-- PROVIDED ENTRIES follows --

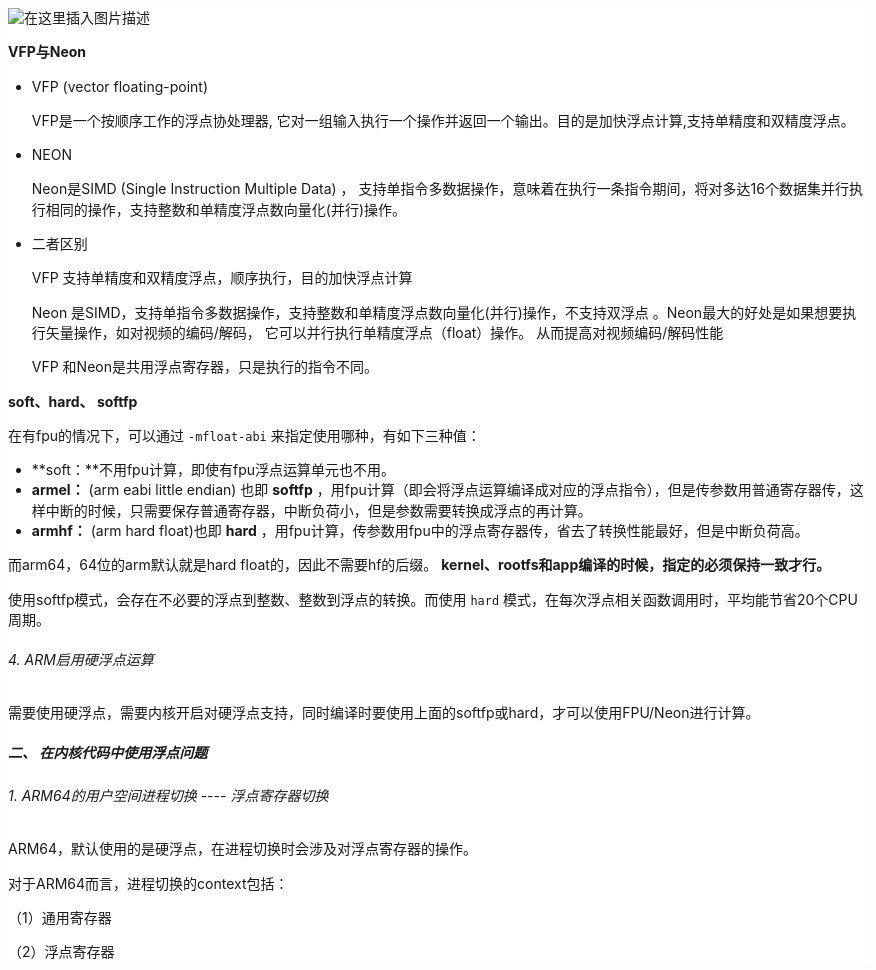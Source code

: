 ![在这里插入图片描述](https://i-blog.csdnimg.cn/blog_migrate/6245530ce5a3ab108fc9af21bd54f8b7.png)

**VFP与Neon**

* VFP (vector floating-point)

  VFP是一个按顺序工作的浮点协处理器, 它对一组输入执行一个操作并返回一个输出。目的是加快浮点计算,支持单精度和双精度浮点。
* NEON

  Neon是SIMD (Single Instruction Multiple Data) ， 支持单指令多数据操作，意味着在执行一条指令期间，将对多达16个数据集并行执行相同的操作，支持整数和单精度浮点数向量化(并行)操作。
* 二者区别

  VFP 支持单精度和双精度浮点，顺序执行，目的加快浮点计算

  Neon 是SIMD，支持单指令多数据操作，支持整数和单精度浮点数向量化(并行)操作，不支持双浮点 。Neon最大的好处是如果想要执行矢量操作，如对视频的编码/解码， 它可以并行执行单精度浮点（float）操作。 从而提高对视频编码/解码性能

  VFP 和Neon是共用浮点寄存器，只是执行的指令不同。

**soft、hard、 softfp**

在有fpu的情况下，可以通过
`-mfloat-abi`
来指定使用哪种，有如下三种值：

* **soft：**不用fpu计算，即使有fpu浮点运算单元也不用。
* **armel：**
  (arm eabi little endian) 也即
  **softfp**
  ，用fpu计算（即会将浮点运算编译成对应的浮点指令），但是传参数用普通寄存器传，这样中断的时候，只需要保存普通寄存器，中断负荷小，但是参数需要转换成浮点的再计算。
* **armhf：**
  (arm hard float)也即
  **hard**
  ，用fpu计算，传参数用fpu中的浮点寄存器传，省去了转换性能最好，但是中断负荷高。

而arm64，64位的arm默认就是hard float的，因此不需要hf的后缀。
**kernel、rootfs和app编译的时候，指定的必须保持一致才行。**

使用softfp模式，会存在不必要的浮点到整数、整数到浮点的转换。而使用
`hard`
模式，在每次浮点相关函数调用时，平均能节省20个CPU周期。

###### 4. ARM启用硬浮点运算

需要使用硬浮点，需要内核开启对硬浮点支持，同时编译时要使用上面的softfp或hard，才可以使用FPU/Neon进行计算。

##### 二、 在内核代码中使用浮点问题

###### 1. ARM64的用户空间进程切换 ---- 浮点寄存器切换

ARM64，默认使用的是硬浮点，在进程切换时会涉及对浮点寄存器的操作。

对于ARM64而言，进程切换的context包括：

（1）通用寄存器

（2）浮点寄存器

-- PROVIDED ENTRIES concluded --

EXERCISE ->
A verbatim copy of every entry above, with no pictures, is the expected output.

OUTPUT ->
Source code

: ![在这里插入图片描述](https://i-blog.csdnimg.cn/blog_migrate/6245530ce5a3ab108fc9af21bd54f8b7.png)

**VFP与Neon**

* VFP (vector floating-point)

  VFP是一个按顺序工作的浮点协处理器, 它对一组输入执行一个操作并返回一个输出。目的是加快浮点计算,支持单精度和双精度浮点。
* NEON

  Neon是SIMD (Single Instruction Multiple Data) ， 支持单指令多数据操作，意味着在执行一条指令期间，将对多达16个数据集并行执行相同的操作，支持整数和单精度浮点数向量化(并行)操作。
* 二者区别

  VFP 支持单精度和双精度浮点，顺序执行，目的加快浮点计算

  Neon 是SIMD，支持单指令多数据操作，支持整数和单精度浮点数向量化(并行)操作，不支持双浮点 。Neon最大的好处是如果想要执行矢量操作，如对视频的编码/解码， 它可以并行执行单精度浮点（float）操作。 从而提高对视频编码/解码性能

  VFP 和Neon是共用浮点寄存器，只是执行的指令不同。

**soft、hard、 softfp**

在有fpu的情况下，可以通过
`-mfloat-abi`
来指定使用哪种，有如下三种值：

* **soft：**不用fpu计算，即使有fpu浮点运算单元也不用。
* **armel：**
  (arm eabi little endian) 也即
  **softfp**
  ，用fpu计算（即会将浮点运算编译成对应的浮点指令），但是传参数用普通寄存器传，这样中断的时候，只需要保存普通寄存器，中断负荷小，但是参数需要转换成浮点的再计算。
* **armhf：**
  (arm hard float)也即
  **hard**
  ，用fpu计算，传参数用fpu中的浮点寄存器传，省去了转换性能最好，但是中断负荷高。

而arm64，64位的arm默认就是hard float的，因此不需要hf的后缀。
**kernel、rootfs和app编译的时候，指定的必须保持一致才行。**

使用softfp模式，会存在不必要的浮点到整数、整数到浮点的转换。而使用
`hard`
模式，在每次浮点相关函数调用时，平均能节省20个CPU周期。

###### 4. ARM启用硬浮点运算

需要使用硬浮点，需要内核开启对硬浮点支持，同时编译时要使用上面的softfp或hard，才可以使用FPU/Neon进行计算。

##### 二、 在内核代码中使用浮点问题

###### 1. ARM64的用户空间进程切换 ---- 浮点寄存器切换

ARM64，默认使用的是硬浮点，在进程切换时会涉及对浮点寄存器的操作。

对于ARM64而言，进程切换的context包括：

（1）通用寄存器

（2）浮点寄存器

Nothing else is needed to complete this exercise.